Accountability, or having someone to whom you report your weight loss progress, is also an important component of success.
An ideal body mass index target is 18.5-24.9, though Heather points out Mayo Clinic dietitians look at each patient individually and may aim for a different goal based on each patient’s history, muscle mass and strength, as well as personal goals.
“Definitely we are targeting a BMI less than 35, preferably less than 30,” she says. “I tell people to figure out their calorie needs based on age, weight, gender and activity levels—your dietitian can help you—and to stick with it. You can track your food intake using an app or online program.”
What to Expect from Your Weight Loss
As a rule of thumb, losing 1-2 pounds per week is a realistic expectation, Heather says, pointing out that faster weight loss leads to more muscle mass losses and is likely not sustainable over the long term.

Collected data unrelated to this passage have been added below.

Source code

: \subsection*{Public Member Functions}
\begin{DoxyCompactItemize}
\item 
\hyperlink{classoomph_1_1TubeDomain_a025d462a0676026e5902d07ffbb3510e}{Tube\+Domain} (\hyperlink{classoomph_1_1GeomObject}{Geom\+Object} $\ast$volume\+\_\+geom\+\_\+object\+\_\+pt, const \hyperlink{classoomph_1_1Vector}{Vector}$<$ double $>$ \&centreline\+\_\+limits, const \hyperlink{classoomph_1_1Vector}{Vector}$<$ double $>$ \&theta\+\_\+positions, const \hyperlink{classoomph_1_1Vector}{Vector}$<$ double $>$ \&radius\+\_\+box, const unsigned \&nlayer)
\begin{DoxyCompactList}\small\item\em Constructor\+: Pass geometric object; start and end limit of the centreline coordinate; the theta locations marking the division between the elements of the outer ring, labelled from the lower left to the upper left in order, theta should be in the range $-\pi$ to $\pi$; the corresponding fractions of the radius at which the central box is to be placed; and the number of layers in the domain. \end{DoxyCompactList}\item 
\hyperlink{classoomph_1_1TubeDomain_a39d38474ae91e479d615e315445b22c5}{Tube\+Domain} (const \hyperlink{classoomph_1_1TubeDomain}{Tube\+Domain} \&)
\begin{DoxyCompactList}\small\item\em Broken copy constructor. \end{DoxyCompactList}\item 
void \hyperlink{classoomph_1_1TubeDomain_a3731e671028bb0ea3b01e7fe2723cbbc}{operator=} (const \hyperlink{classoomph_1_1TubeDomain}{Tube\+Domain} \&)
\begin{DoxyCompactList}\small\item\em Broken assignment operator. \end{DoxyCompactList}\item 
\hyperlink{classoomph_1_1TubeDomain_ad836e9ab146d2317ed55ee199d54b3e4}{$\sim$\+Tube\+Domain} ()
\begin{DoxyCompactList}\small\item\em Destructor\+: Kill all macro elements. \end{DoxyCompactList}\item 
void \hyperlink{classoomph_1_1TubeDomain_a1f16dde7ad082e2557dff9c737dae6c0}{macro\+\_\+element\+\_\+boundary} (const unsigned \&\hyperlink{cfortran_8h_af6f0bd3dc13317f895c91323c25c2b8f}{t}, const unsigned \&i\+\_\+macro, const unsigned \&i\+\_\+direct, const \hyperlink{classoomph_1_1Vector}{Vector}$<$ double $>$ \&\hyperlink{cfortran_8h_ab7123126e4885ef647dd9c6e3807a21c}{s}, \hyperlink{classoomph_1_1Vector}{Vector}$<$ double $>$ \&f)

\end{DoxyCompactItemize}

“The key to weight loss is making lifelong lifestyle changes with regard to food and physical activity,” she says. “Diets don’t work, as people do them for a short time and then return to their old patterns.”
It’s also important to keep in mind that each transplant—the organ and the recipient—is different, and that what works for one person’s weight loss might not work for another, Heather explains. She feels strongly, though, that all patients are capable of losing weight after transplant, especially if they make SMART goals and a solid promise to themselves to make changes.
“With commitment to goals, transplant recipients can reach them,” she says.